A quantidade de nomes postos — nove até o momento — pode fazer com que os votos sejam pulverizados entre os candidatos e haja um segundo turno. O mais provável é que uma eventual segunda rodada de votação fique entre Lira e Baleia.

No entanto, os outros candidatos têm a esperança de conseguir um lugar ao sol. Uns mais, estimando até 190 votos, e outros menos, com cerca de 5 votos.

Ramalho se destaca no otimismo entre os candidatos que correm por fora. Ele diz contar com até 190 votos e apoio de parlamentares em todos os partidos, menos do Novo, PSOL e PCdoB.

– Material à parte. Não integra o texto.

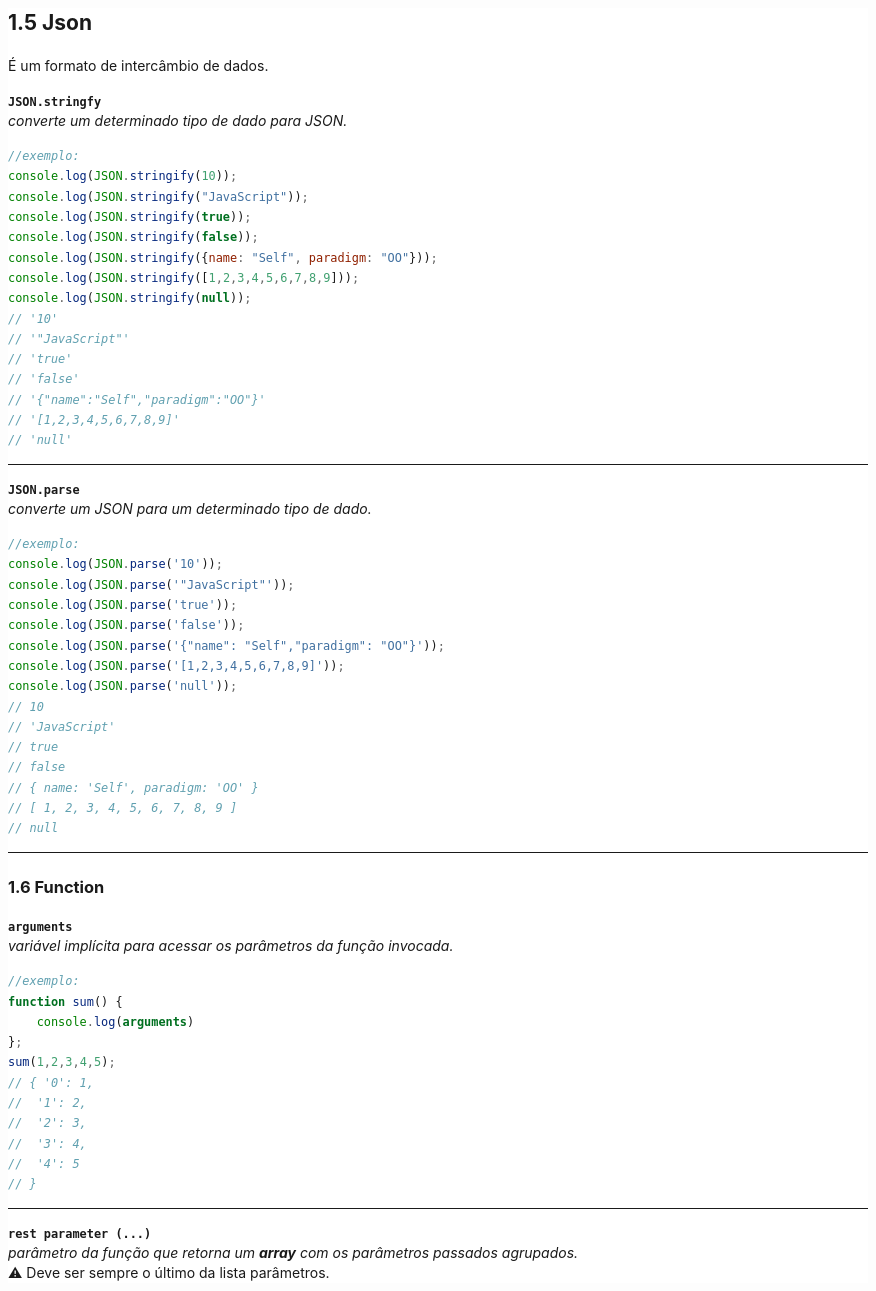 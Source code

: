 ## 1.5 Json
É um formato de intercâmbio de dados.  

**`JSON.stringfy`**  
_converte um determinado tipo de dado para JSON._
```js
//exemplo:
console.log(JSON.stringify(10));
console.log(JSON.stringify("JavaScript"));
console.log(JSON.stringify(true));
console.log(JSON.stringify(false));
console.log(JSON.stringify({name: "Self", paradigm: "OO"}));
console.log(JSON.stringify([1,2,3,4,5,6,7,8,9]));
console.log(JSON.stringify(null));
// '10'
// '"JavaScript"'
// 'true'
// 'false'
// '{"name":"Self","paradigm":"OO"}'
// '[1,2,3,4,5,6,7,8,9]'
// 'null'
```
---
**`JSON.parse`**  
_converte um JSON para um determinado tipo de dado._
```js
//exemplo:
console.log(JSON.parse('10'));
console.log(JSON.parse('"JavaScript"'));
console.log(JSON.parse('true'));
console.log(JSON.parse('false'));
console.log(JSON.parse('{"name": "Self","paradigm": "OO"}'));
console.log(JSON.parse('[1,2,3,4,5,6,7,8,9]'));
console.log(JSON.parse('null'));
// 10
// 'JavaScript'
// true
// false
// { name: 'Self', paradigm: 'OO' }
// [ 1, 2, 3, 4, 5, 6, 7, 8, 9 ]
// null
```
---
### 1.6 Function
**`arguments`**  
_variável implícita para acessar os parâmetros da função invocada._
```js
//exemplo:
function sum() {
    console.log(arguments)
};
sum(1,2,3,4,5);
// { '0': 1,
//  '1': 2,
//  '2': 3,
//  '3': 4,
//  '4': 5
// }
```
---
**`rest parameter (...)`**  
_parâmetro da função que retorna um **array** com os parâmetros passados agrupados._  
⚠️ Deve ser sempre o último da lista parâmetros.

Janones diz saber não ser o favorito na disputa, mas acredita que os votos que receber vão mostrar o distanciamento do Congresso perante as vontades da população.

"Não tenho nenhuma dúvida de que, em qualquer enquete que você fizer, se for ouvir a opinião da população, eu seria eleito presidente da Câmara, se fosse levada em conta [esse opinião] na hora do parlamentar dar o voto", afirmou.

Num cenário otimista, Janones calcula ter hoje entre 10 e 12 votos. Num pessimista, somente 5. Seu alvo são deputados "menos dependentes de siglas partidárias".

Capitão Augusto mira o segundo turno, mas diz não se iludir ao reconhecer Baleia e Lira como favoritos. Ele aposta em conversas com deputados das bancadas de segurança, de combate à corrupção, da família, evangélica e católica.

Se o voto fosse aberto, nem sairia candidato. Seria impossível conseguir votos"
Capitão Augusto, deputado do PL-SP

O deputado estima conseguir cerca de 70 votos procedentes de deputados militares, bolsonaristas, do PL e de São Paulo.

Frota diz não ter ideia de quantos votos conseguirá, mas acreditar contar com pelo menos 6 — o seu e os dos 5 deputados amigos.

O deputado Marcel van Hattem (Novo-RS) quer se colocar como "terceira via" entre Baleia Rossi (MDB-SP) e Arthur Lira (PP-AL) - Najara Araújo/Câmara dos Deputados - Najara Araújo/Câmara dos Deputados
O deputado Marcel van Hattem (Novo-RS) quer se colocar como "terceira via" entre Baleia Rossi (MDB-SP) e Arthur Lira (PP-AL)
Imagem: Najara Araújo/Câmara dos Deputados

Nanicos, mas com apoio oficial dos partidos

O deputado Marcel van Hattem (Novo-RS) anunciou que será candidato à Presidência da Câmara. Diferentemente dos cinco colegas concorrendo de forma avulsa, ele conta com o apoio oficial de seu partido e tem melhor trânsito entre a cúpula do Parlamento. À reportagem o deputado disse querer se colocar como uma "terceira via" entre Lira e Baleia.

O PSOL também decidiu que lançará a deputada Luiza Erundina (PSOL-SP). A intenção é atrair parlamentares da esquerda que não concordam com a escolha de seus partidos de ficar ao lado de Baleia.